Eighteenth-century genomes show that mixed infections were common at time of peak tuberculosis in Europe

Abstract

Tuberculosis (TB) was once a major killer in Europe, but it is unclear how the strains and patterns of infection at 'peak TB' relate to what we see today. Here we describe 14 genome sequences of M. tuberculosis, representing 12 distinct genotypes, obtained from human remains from eighteenth-century Hungary using metagenomics. All our historic genotypes belong to M. tuberculosis Lineage 4. Bayesian phylogenetic dating, based on samples with well-documented dates, places the most recent common ancestor of this lineage in the late Roman period. We find that most bodies yielded more than one M. tuberculosis genotype and we document an intimate epidemiological link between infections in two long-dead individuals. Our results suggest that metagenomic approaches usefully inform detection and characterization of historical and contemporary infections.

Figure 1. Source of eighteenth century M. tuberculosis genomes.

(a) Location of Vác, Hungary. (b) Dominican church housing Vác mummies (©András Tumbász). (c) Mummified remains of Terézia Hausmann (©Hungarian Natural History Museum). (d) Record of Terézia Hausmann's death (©Hungarian Natural History Museum).

Figure 2. Signatures of DNA damage associated with aged DNA.

These data from body 28 are representative of all eighteenth-century samples. (a) The four panels show the average base frequencies at positions within individual reads (grey box) flanked by all calls from reads in neighbouring sequences. (b) Frequencies of specific base substitutions at specific positions near the 5′-end (left panel) and 3′-end (right panel) occurring within reads. C to T changes are indicated by a red line, and G to A changes by a blue line.

Figure 3. Phylogeny of modern and eighteenth-century M. tuberculosis Lineage 4 genotypes.

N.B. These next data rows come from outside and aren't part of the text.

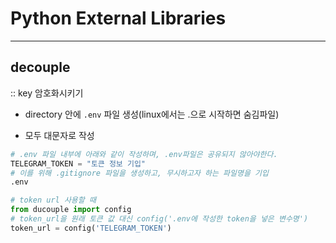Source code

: # Python External Libraries

---

## decouple

:: key 암호화시키기

- directory 안에 `.env` 파일 생성(linux에서는 .으로 시작하면 숨김파일)

- 모두 대문자로 작성

```python
# .env 파일 내부에 아래와 같이 작성하며, .env파일은 공유되지 않아야한다.
TELEGRAM_TOKEN = "토큰 정보 기입"
# 이를 위해 .gitignore 파일을 생성하고, 무시하고자 하는 파일명을 기입
.env
```

```python
# token url 사용할 때
from ducouple import config
# token_url을 원래 토큰 값 대신 config('.env에 작성한 token을 넣은 변수명')
token_url = config('TELEGRAM_TOKEN')
```
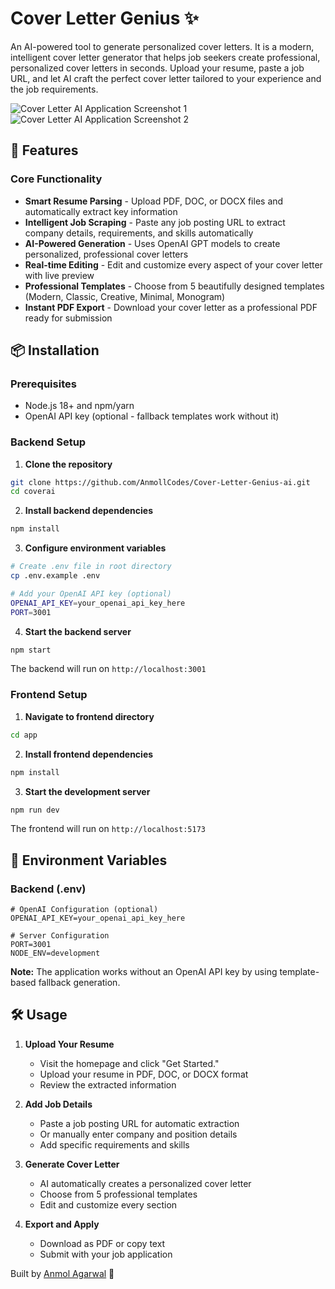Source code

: # Cover Letter Genius ✨

An AI-powered tool to generate personalized cover letters. It is a modern, intelligent cover letter generator that helps job seekers create professional, personalized cover letters in seconds. Upload your resume, paste a job URL, and let AI craft the perfect cover letter tailored to your experience and the job requirements.

![Cover Letter AI Application Screenshot 1](https://i.postimg.cc/Yq0y31Jd/image.png)
![Cover Letter AI Application Screenshot 2](https://i.postimg.cc/sfv8rkcV/image.png)

## 🌟 Features

### Core Functionality
- **Smart Resume Parsing** - Upload PDF, DOC, or DOCX files and automatically extract key information
- **Intelligent Job Scraping** - Paste any job posting URL to extract company details, requirements, and skills automatically
- **AI-Powered Generation** - Uses OpenAI GPT models to create personalized, professional cover letters
- **Real-time Editing** - Edit and customize every aspect of your cover letter with live preview
- **Professional Templates** - Choose from 5 beautifully designed templates (Modern, Classic, Creative, Minimal, Monogram)
- **Instant PDF Export** - Download your cover letter as a professional PDF ready for submission

## 📦 Installation

### Prerequisites
- Node.js 18+ and npm/yarn
- OpenAI API key (optional - fallback templates work without it)

### Backend Setup

1. **Clone the repository**
```bash
git clone https://github.com/AnmollCodes/Cover-Letter-Genius-ai.git
cd coverai
```

2. **Install backend dependencies**
```bash
npm install
```

3. **Configure environment variables**
```bash
# Create .env file in root directory
cp .env.example .env

# Add your OpenAI API key (optional)
OPENAI_API_KEY=your_openai_api_key_here
PORT=3001
```

4. **Start the backend server**
```bash
npm start
```

The backend will run on `http://localhost:3001`

### Frontend Setup

1. **Navigate to frontend directory**
```bash
cd app
```

2. **Install frontend dependencies**
```bash
npm install
```

3. **Start the development server**
```bash
npm run dev
```

The frontend will run on `http://localhost:5173`

## 🔧 Environment Variables

### Backend (.env)
```env
# OpenAI Configuration (optional)
OPENAI_API_KEY=your_openai_api_key_here

# Server Configuration
PORT=3001
NODE_ENV=development
```

**Note:** The application works without an OpenAI API key by using template-based fallback generation.

## 🛠️ Usage

1. **Upload Your Resume**
   - Visit the homepage and click "Get Started."
   - Upload your resume in PDF, DOC, or DOCX format
   - Review the extracted information

2. **Add Job Details**
   - Paste a job posting URL for automatic extraction
   - Or manually enter company and position details
   - Add specific requirements and skills

3. **Generate Cover Letter**
   - AI automatically creates a personalized cover letter
   - Choose from 5 professional templates
   - Edit and customize every section

4. **Export and Apply**
   - Download as PDF or copy text
   - Submit with your job application


Built by [Anmol Agarwal](https://www.linkedin.com/in/anmol-agrawal25) 🚀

(a) Maximum-likelihood tree of 1,582 modern Lineage 4 genotypes and four high-coverage historical genotypes (B68-1, B68-2, B80 and B92-1; blue lines with dots at the tips; details in Supplementary Data 2). The tree was rooted using a Beijing genotype (not shown). Ten additional low-coverage historical genotypes were mapped to the tree with MGplacer (red nodes). Lineages and sub-lineages used for dating (Supplementary Table 3) are indicated by black nodes and coloured segments. (b) Topological representation of phylogenetic paths through nodes outwards from the root (top) for ten low-coverage historical genotypes; pie-charts show SNVs recovered per node (coloured segment) from each low-coverage genome as a proportion of all polymorphic sites defining that node according to MGplacer.

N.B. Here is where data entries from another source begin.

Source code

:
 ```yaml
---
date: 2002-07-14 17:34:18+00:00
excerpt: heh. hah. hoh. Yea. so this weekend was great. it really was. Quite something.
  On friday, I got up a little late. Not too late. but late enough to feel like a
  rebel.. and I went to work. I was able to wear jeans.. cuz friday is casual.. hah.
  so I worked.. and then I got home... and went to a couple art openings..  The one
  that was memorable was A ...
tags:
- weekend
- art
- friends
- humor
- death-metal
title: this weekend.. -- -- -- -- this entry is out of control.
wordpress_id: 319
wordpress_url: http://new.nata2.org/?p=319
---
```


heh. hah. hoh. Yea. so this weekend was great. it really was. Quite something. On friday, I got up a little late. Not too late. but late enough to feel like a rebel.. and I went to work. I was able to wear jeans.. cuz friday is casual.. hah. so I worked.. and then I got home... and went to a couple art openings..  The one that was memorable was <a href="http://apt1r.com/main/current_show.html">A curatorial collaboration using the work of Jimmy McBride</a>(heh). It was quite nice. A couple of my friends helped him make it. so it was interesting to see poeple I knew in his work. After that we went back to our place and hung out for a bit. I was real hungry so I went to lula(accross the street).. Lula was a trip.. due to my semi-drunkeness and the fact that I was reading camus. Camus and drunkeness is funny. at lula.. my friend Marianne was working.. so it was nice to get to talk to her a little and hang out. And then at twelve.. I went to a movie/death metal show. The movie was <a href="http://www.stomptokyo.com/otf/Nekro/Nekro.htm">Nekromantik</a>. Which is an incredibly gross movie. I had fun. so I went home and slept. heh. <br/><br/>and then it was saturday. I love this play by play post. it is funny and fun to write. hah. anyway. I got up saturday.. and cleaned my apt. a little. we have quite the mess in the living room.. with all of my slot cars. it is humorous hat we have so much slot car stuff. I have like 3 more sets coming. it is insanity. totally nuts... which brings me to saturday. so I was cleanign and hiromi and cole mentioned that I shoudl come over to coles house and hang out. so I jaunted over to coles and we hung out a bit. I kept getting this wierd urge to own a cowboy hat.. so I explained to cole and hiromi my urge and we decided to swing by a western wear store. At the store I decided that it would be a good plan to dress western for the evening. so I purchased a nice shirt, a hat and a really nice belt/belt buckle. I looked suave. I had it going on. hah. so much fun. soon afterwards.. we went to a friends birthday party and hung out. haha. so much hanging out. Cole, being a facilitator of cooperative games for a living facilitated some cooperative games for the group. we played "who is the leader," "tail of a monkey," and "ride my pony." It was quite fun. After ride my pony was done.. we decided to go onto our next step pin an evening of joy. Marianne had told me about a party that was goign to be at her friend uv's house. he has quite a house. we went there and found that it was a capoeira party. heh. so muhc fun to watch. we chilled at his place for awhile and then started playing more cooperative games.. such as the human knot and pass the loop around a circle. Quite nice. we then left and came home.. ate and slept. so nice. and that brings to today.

Figure 4. Linear regression plots of root-to-tip distances according to Path-O-Gen (http://tree.bio.ed.ac.uk/software/pathogen/).

(a) All 165 genotypes in Lineage 4, including four high-coverage eighteenth-century genomes. (b) Only the 161 modern isolates. (c) Genotypes from sub-lineage 4.1. (d) Genotypes from sub-lineage 4.a.

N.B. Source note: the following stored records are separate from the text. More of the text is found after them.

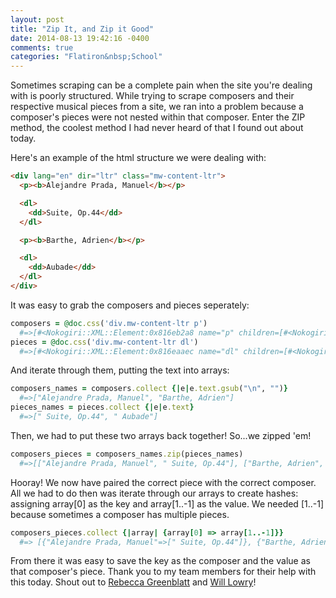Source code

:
 ```yaml
---
layout: post
title: "Zip It, and Zip it Good"
date: 2014-08-13 19:42:16 -0400
comments: true
categories: "Flatiron&nbsp;School"
---
```

Sometimes scraping can be a complete pain when the site you're dealing with is poorly structured. While trying to scrape composers and their respective musical pieces from a site, we ran into a problem because a composer's pieces were not nested within that composer. Enter the ZIP method, the coolest method I had never heard of that I found out about today.

Here's an example of the html structure we were dealing with:
```html
<div lang="en" dir="ltr" class="mw-content-ltr">
  <p><b>Alejandre Prada, Manuel</b></p>

  <dl>
    <dd>Suite, Op.44</dd>
  </dl>

  <p><b>Barthe, Adrien</b></p>

  <dl>
    <dd>Aubade</dd>
  </dl>
</div>
```
It was easy to grab the composers and pieces seperately:
```ruby
composers = @doc.css('div.mw-content-ltr p')
  #=>[#<Nokogiri::XML::Element:0x816eb2a8 name="p" children=[#<Nokogiri::XML::Element:0x816eb0c8 name="b" children=[#<Nokogiri::XML::Text:0x816eaee8 "Alejandre Prada, Manuel">]>, #<Nokogiri::XML::Text:0x816ead44 "\n">]>, #<Nokogiri::XML::Element:0x816ef894 name="p" children=[#<Nokogiri::XML::Element:0x816ef6b4 name="b" children=[#<Nokogiri::XML::Text:0x816ef4d4 "Barthe, Adrien">]
pieces = @doc.css('div.mw-content-ltr dl')
  #=>[#<Nokogiri::XML::Element:0x816eaaec name="dl" children=[#<Nokogiri::XML::Element:0x816ea90c name="dd" children=[#<Nokogiri::XML::Text:0x816ea72c " ">, #<Nokogiri::XML::Element:0x816ea678 name="a" attributes=[#<Nokogiri::XML::Attr:0x816ea614 name="href" value="/wiki/Suite,_Op.44_(Alejandre_Prada,_Manuel)">, #<Nokogiri::XML::Attr:0x816ea600 name="title" value="Suite, Op.44 (Alejandre Prada, Manuel)">, #<Nokogiri::XML::Attr:0x816ea5ec name="class" value="mw-redirect">] children=[#<Nokogiri::XML::Text:0x816efd80 "Suite, Op.44">]>, #<Nokogiri::XML::Text:0x816efbdc "\n">]>]>, #<Nokogiri::XML::Element:0x816ef0d8 name="dl" children=[#<Nokogiri::XML::Element:0x816eeef8 name="dd" children=[#<Nokogiri::XML::Text:0x816eed18 " ">, #<Nokogiri::XML::Element:0x816eec64 name="a" attributes=[#<Nokogiri::XML::Attr:0x816eec00 name="href" value="/wiki/Aubade_(Barthe,_Adrien)">, #<Nokogiri::XML::Attr:0x816eebec name="title" value="Aubade (Barthe, Adrien)">] children=[#<Nokogiri::XML::Text:0x816ee5ac "Aubade">]>, #<Nokogiri::XML::Text:0x816ee408 "\n">]>]>,
```
And iterate through them, putting the text into arrays:
```ruby
composers_names = composers.collect {|e|e.text.gsub("\n", "")}
  #=>["Alejandre Prada, Manuel", "Barthe, Adrien"]
pieces_names = pieces.collect {|e|e.text}
  #=>[" Suite, Op.44", " Aubade"]
```
Then, we had to put these two arrays back together! So...we zipped 'em!
```ruby
composers_pieces = composers_names.zip(pieces_names)
  #=>[["Alejandre Prada, Manuel", " Suite, Op.44"], ["Barthe, Adrien", " Aubade"]]
```
Hooray! We now have paired the correct piece with the correct composer. All we had to do then was iterate through our arrays to create hashes: assigning array[0] as the key and array[1..-1] as the value. We needed [1..-1] because sometimes a composer has multiple pieces.
```ruby
composers_pieces.collect {|array| {array[0] => array[1..-1]}}
  #=> [{"Alejandre Prada, Manuel"=>[" Suite, Op.44"]}, {"Barthe, Adrien"=>[" Aubade"]}]
```
From there it was easy to save the key as the composer and the value as that composer's piece. Thank you to my team members for their help with this today. Shout out to [Rebecca Greenblatt](http://rebeccagreenblatt.github.io/) and [Will Lowry](http://wlowry88.github.io/)!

Figure 5. Bayesian phylogeny and population dynamics of 165 genotypes from Lineage 4, calibrated with four high-coverage eighteenth-century genotypes.

SNPs in the non-repetitive core genome (Supplementary Data 1) were analysed with BEAST using UCLD clock rate and a Bayesian Skyline with 30 steps (details in Supplementary Table 4). (a) Maximum clade credibility tree with nodes (boxes) labelled according to the hierarchical nomenclature of Coll et al., with two additional nodes 4.a and 4.b. Supplementary Table 2 summarizes the dating estimates for nodes. Short branches corresponding to four historical genotypes are labelled by name and highlighted by asterisks. Coloured boxes show broad spoligotype groupings for modern isolates, illustrating the paraphyletic nature of these groups (details in Supplementary Fig. 3). (b) Bayesian skyline plot showing changes over time in effective population size, N_e (in black) since 396 CE, with 95% confidence intervals in grey.